Prompt: Copy each line of the records that includes "Integer".

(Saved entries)
---*---

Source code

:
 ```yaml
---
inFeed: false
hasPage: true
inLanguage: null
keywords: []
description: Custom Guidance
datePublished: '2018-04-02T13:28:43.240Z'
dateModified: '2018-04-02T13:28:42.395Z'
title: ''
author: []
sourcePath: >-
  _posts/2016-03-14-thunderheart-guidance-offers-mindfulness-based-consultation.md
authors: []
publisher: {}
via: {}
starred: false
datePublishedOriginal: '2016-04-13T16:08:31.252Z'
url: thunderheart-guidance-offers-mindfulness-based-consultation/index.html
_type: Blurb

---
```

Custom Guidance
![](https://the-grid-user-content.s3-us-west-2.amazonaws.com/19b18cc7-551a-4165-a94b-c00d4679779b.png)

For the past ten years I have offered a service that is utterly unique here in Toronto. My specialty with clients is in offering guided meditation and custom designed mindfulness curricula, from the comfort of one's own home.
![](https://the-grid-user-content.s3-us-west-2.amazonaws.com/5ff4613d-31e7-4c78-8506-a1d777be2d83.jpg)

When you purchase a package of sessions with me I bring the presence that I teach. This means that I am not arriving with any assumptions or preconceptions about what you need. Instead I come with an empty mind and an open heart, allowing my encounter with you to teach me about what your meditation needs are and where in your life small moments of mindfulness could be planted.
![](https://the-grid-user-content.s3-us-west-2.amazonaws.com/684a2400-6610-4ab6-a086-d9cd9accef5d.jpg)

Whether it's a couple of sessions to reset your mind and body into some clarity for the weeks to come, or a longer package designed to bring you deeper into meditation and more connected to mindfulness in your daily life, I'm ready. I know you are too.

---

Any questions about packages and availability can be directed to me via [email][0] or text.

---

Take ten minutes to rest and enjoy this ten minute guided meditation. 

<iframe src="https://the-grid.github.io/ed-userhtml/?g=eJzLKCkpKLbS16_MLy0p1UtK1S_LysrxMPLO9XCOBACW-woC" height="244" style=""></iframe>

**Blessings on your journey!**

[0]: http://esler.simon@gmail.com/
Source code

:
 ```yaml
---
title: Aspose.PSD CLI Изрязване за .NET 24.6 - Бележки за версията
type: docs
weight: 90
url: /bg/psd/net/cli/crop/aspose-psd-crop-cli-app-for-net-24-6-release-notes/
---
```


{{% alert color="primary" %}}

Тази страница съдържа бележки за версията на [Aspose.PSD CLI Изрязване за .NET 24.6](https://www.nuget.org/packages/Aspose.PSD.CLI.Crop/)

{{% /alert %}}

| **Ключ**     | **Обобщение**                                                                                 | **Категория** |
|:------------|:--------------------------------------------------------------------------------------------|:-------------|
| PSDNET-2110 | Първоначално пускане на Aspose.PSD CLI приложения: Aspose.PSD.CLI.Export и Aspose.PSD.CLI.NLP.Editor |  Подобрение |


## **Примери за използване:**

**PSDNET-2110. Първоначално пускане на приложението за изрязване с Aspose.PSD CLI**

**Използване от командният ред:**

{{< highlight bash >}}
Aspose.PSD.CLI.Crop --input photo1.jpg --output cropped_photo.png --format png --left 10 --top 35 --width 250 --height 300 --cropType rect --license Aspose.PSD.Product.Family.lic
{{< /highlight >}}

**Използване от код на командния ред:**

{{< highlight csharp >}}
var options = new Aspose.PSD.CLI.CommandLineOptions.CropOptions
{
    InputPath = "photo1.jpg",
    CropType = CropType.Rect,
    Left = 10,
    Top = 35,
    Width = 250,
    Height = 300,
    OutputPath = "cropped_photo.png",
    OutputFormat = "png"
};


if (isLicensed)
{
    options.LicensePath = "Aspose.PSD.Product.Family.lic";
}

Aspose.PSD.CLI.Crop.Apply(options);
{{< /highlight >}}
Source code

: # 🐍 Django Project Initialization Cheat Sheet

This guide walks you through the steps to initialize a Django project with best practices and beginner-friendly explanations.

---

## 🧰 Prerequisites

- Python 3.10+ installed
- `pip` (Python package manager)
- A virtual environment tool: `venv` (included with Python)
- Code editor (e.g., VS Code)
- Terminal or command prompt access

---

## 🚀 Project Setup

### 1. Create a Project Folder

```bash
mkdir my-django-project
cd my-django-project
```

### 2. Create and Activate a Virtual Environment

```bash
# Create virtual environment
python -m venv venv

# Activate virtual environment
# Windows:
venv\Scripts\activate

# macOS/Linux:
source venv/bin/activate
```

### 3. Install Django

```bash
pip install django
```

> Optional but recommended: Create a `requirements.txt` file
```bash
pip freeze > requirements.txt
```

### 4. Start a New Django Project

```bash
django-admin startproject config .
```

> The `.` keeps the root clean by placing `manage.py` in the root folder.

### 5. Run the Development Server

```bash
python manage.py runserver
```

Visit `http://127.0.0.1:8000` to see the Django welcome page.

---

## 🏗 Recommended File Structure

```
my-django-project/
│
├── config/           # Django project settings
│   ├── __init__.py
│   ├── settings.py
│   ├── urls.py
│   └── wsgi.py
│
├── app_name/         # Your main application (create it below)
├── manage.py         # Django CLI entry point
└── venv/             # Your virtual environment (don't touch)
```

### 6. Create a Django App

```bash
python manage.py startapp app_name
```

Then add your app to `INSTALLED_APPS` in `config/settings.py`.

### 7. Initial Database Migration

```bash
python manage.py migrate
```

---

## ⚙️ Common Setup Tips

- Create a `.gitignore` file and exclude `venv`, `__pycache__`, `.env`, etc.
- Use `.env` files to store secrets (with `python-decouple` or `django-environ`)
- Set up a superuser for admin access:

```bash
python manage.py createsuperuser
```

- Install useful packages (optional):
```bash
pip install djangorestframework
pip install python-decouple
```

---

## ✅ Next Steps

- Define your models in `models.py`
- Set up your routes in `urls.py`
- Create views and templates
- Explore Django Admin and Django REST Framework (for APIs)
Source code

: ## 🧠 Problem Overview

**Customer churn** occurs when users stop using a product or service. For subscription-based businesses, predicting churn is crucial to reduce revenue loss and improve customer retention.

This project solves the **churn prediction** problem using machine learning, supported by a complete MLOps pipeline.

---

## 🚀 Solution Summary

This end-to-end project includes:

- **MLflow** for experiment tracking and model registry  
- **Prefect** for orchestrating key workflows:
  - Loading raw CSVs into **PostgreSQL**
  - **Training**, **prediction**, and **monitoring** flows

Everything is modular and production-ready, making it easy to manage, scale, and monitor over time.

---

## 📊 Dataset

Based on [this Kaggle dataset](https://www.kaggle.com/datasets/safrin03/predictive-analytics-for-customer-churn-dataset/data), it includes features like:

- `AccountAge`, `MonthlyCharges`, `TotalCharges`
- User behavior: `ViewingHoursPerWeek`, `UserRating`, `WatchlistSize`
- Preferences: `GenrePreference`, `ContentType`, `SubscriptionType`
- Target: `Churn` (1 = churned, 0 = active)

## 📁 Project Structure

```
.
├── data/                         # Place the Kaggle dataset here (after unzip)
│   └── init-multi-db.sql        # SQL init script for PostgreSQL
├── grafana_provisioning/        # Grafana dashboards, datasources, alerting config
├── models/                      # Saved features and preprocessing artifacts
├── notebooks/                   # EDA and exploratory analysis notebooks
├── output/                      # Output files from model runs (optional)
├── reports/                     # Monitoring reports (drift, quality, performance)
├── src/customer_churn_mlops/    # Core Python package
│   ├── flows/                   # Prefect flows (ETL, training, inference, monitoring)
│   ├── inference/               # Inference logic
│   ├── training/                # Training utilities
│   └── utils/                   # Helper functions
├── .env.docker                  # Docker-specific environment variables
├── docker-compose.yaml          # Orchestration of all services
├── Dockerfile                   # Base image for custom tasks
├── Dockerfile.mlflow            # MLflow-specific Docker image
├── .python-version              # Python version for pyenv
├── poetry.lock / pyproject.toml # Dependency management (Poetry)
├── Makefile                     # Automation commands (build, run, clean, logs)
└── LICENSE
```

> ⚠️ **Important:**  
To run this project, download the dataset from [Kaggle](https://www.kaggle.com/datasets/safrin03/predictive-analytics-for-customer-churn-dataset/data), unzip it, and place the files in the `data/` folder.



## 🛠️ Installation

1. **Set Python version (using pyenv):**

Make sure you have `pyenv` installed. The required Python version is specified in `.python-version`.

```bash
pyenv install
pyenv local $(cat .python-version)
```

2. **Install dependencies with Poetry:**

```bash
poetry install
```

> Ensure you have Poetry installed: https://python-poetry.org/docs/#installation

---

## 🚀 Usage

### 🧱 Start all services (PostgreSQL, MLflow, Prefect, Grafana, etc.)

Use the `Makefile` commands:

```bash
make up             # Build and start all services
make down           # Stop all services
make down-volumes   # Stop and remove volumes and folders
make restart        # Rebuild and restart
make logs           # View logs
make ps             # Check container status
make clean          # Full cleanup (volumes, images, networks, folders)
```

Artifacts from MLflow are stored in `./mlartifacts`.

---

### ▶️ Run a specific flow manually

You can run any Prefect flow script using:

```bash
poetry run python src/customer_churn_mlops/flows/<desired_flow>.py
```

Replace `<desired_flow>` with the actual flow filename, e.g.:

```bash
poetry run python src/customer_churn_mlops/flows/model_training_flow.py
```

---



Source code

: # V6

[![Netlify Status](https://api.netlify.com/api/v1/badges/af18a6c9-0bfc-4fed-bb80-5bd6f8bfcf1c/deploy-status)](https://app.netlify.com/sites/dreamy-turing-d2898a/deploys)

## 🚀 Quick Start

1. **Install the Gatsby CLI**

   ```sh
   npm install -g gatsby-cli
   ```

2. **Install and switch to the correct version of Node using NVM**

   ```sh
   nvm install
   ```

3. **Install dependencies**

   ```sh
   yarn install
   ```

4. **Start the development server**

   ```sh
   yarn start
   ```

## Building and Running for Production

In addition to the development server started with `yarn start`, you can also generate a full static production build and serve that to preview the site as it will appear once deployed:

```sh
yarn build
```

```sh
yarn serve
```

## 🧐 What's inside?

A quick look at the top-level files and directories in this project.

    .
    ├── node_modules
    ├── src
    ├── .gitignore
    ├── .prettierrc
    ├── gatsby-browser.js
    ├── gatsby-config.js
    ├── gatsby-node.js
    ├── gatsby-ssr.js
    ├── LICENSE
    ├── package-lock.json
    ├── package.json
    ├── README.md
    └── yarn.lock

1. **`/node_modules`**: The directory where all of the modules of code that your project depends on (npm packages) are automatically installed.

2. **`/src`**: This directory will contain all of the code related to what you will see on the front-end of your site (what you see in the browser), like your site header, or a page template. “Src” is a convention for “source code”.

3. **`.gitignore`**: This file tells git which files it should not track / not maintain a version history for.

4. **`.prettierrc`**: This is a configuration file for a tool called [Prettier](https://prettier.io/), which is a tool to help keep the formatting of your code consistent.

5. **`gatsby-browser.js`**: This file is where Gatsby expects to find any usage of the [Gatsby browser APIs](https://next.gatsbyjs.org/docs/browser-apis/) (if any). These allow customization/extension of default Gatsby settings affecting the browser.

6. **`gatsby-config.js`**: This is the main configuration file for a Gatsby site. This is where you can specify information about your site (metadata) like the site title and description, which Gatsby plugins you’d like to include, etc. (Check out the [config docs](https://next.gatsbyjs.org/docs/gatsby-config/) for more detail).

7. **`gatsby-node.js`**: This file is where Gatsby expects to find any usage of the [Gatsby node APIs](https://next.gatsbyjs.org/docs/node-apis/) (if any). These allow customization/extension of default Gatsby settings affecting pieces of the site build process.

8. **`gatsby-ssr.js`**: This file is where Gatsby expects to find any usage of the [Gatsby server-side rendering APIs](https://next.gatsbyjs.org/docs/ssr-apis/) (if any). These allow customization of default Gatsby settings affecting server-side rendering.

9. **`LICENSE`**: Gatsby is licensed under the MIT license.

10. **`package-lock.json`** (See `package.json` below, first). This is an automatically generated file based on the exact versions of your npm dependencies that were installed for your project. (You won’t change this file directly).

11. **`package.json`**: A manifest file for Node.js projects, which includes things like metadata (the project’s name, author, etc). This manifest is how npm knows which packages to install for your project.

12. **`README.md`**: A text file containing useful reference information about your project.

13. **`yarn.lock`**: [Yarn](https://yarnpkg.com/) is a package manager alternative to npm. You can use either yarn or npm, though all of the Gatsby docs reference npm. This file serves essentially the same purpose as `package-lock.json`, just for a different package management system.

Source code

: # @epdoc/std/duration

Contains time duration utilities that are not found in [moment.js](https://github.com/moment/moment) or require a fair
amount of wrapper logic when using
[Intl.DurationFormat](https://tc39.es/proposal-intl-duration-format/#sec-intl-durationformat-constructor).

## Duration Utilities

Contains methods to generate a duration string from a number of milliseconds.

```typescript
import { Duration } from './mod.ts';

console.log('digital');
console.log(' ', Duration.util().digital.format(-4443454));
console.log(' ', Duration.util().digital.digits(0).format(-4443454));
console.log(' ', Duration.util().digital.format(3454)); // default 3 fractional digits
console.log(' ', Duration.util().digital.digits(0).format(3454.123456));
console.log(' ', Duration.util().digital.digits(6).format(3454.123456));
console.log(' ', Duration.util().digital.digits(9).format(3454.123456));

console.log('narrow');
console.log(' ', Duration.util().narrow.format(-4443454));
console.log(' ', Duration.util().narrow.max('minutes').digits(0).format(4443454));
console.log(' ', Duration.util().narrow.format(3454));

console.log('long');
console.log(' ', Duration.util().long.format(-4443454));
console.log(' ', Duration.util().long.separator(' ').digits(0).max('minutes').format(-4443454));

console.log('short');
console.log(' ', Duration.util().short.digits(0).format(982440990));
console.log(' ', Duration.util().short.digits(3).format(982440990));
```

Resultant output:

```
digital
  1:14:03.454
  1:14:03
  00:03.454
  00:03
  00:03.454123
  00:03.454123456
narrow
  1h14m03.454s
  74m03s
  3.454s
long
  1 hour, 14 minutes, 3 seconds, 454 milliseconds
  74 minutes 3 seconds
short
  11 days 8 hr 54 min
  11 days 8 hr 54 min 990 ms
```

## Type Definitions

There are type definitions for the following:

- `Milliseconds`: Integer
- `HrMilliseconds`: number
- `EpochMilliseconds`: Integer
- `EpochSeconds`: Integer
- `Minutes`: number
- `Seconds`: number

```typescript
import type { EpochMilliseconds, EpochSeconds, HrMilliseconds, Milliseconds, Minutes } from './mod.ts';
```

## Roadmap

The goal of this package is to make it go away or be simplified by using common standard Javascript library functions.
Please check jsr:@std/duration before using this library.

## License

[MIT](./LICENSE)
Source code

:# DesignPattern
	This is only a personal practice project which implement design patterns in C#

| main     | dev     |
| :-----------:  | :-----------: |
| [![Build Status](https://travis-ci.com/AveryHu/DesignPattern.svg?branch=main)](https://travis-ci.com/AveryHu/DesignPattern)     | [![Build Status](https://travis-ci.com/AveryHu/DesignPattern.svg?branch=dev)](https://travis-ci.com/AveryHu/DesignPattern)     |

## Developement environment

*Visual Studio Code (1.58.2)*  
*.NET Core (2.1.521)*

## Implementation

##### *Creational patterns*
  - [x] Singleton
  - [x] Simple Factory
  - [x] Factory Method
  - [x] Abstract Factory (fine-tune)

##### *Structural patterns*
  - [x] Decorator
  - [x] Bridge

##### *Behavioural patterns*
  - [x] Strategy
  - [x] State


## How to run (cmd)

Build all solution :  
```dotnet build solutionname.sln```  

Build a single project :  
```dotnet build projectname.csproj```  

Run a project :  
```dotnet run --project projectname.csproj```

---*---

Expected answer:
- `Milliseconds`: Integer
- `EpochMilliseconds`: Integer
- `EpochSeconds`: Integer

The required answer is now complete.